Nullity or otherwise can be a question of degree. No doubt if a document or proceeding is so gravely defective that it should be treated as completely non-existent, the section will not apply. The Court is slow, however, to reach such a drastic conclusion, even where there are substantial deficiencies.
...
We repeat that such a conclusion is not reached at all readily; as was emphasised in Best v Watson that is not a mechanical or technical question.
[28] Here the inadequacy in the information is not in my view so gravely defective that the information should be treated as effectively non-existent.

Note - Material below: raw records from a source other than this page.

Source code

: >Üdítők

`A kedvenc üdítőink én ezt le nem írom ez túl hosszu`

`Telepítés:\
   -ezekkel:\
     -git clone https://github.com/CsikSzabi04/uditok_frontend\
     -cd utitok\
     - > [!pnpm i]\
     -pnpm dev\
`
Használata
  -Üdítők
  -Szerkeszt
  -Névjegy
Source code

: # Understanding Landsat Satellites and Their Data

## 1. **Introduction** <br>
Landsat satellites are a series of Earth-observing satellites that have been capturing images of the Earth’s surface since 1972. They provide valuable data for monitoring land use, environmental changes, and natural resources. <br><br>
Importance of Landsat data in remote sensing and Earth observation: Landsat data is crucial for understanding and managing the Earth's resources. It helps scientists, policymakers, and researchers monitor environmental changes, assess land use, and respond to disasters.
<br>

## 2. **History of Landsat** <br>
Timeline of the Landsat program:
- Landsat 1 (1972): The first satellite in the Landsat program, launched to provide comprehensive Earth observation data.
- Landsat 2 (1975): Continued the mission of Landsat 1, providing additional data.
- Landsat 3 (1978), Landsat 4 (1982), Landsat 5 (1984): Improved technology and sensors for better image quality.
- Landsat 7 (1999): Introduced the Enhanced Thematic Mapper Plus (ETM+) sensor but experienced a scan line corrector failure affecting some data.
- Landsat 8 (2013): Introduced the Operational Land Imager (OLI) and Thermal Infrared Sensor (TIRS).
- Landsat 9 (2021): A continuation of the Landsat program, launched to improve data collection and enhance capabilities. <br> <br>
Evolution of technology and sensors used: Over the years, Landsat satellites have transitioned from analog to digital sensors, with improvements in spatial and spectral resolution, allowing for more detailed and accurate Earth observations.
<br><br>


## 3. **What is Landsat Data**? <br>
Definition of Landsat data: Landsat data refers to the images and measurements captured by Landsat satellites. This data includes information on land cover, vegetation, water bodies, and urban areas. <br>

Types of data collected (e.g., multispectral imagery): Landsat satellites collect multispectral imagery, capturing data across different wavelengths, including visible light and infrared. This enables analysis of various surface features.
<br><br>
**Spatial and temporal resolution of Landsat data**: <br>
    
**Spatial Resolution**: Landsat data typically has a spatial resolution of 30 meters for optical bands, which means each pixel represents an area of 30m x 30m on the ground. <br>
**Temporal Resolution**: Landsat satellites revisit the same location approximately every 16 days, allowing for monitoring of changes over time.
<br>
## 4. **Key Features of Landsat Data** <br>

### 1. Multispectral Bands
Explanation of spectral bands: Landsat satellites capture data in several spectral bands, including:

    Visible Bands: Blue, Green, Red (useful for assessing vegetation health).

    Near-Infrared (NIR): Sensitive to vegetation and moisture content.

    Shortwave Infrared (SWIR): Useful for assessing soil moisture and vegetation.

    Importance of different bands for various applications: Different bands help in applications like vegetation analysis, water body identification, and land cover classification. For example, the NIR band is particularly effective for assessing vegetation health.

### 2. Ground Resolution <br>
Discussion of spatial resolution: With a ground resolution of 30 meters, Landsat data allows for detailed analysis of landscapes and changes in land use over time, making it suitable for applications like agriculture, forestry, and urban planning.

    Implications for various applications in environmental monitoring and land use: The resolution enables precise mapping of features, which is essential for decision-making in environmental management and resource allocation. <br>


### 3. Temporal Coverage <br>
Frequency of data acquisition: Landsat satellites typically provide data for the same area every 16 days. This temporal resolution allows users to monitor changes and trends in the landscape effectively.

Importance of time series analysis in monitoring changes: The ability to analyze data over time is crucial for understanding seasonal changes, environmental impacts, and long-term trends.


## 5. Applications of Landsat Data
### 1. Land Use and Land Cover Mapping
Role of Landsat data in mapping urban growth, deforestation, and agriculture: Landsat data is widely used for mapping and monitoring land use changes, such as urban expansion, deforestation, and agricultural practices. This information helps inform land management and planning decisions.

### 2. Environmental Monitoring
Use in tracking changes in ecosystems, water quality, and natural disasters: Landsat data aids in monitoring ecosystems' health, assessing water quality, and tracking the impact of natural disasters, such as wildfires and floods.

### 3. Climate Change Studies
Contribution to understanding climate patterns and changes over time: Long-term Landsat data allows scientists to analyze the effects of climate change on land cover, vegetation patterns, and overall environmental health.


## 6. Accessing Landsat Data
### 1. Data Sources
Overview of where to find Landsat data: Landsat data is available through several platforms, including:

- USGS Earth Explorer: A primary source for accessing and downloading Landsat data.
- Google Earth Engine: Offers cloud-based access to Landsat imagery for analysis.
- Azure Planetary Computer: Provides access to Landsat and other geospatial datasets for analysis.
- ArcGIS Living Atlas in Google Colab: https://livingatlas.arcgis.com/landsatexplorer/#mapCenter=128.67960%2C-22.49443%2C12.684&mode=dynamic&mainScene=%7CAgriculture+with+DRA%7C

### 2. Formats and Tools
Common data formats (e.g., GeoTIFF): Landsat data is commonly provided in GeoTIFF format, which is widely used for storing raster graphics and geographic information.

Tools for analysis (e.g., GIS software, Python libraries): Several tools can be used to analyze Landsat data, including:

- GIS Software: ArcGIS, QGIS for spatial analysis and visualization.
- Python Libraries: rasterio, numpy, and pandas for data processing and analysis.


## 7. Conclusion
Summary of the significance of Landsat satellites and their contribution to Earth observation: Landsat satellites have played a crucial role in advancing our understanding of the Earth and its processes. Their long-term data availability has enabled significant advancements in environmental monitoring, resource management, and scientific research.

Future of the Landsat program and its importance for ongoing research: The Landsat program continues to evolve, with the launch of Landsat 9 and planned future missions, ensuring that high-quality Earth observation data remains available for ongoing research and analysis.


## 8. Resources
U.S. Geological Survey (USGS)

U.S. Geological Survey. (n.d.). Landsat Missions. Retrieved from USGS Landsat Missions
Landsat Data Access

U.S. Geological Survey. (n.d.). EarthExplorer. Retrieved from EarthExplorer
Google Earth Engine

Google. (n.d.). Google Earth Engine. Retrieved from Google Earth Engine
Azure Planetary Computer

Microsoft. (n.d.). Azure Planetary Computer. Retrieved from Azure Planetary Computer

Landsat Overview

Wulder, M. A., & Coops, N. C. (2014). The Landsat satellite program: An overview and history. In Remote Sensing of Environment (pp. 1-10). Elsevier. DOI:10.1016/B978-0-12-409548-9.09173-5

[29] The information is a mixture of Form 1 and Form 2. It should have been solely a Form 1 offence. The “defects” or “want of form” relate to the word “indictably” which should have been “summarily”. The information itself is still an information. It contains the essence of an information tested against what is required of it, both by Forms 1 and 2. It confirms the constable who has sworn the information has just cause to suspect the defendant had committed a crime at the time and place identified. The particular crime is identified. These are the essential features of an information.
[30] I am satisfied, therefore, that the information here is a valid information and not a nullity. The defects go solely to the mode of trial. This is not a grave defect. The plaintiff was informed of the essential allegations against him. Given there is no challenge to the District Court Judge’s conclusion that no miscarriage of justice arises from this conclusion (nor could there be) the Judge was correct to refuse to quash or to hold invalid the information.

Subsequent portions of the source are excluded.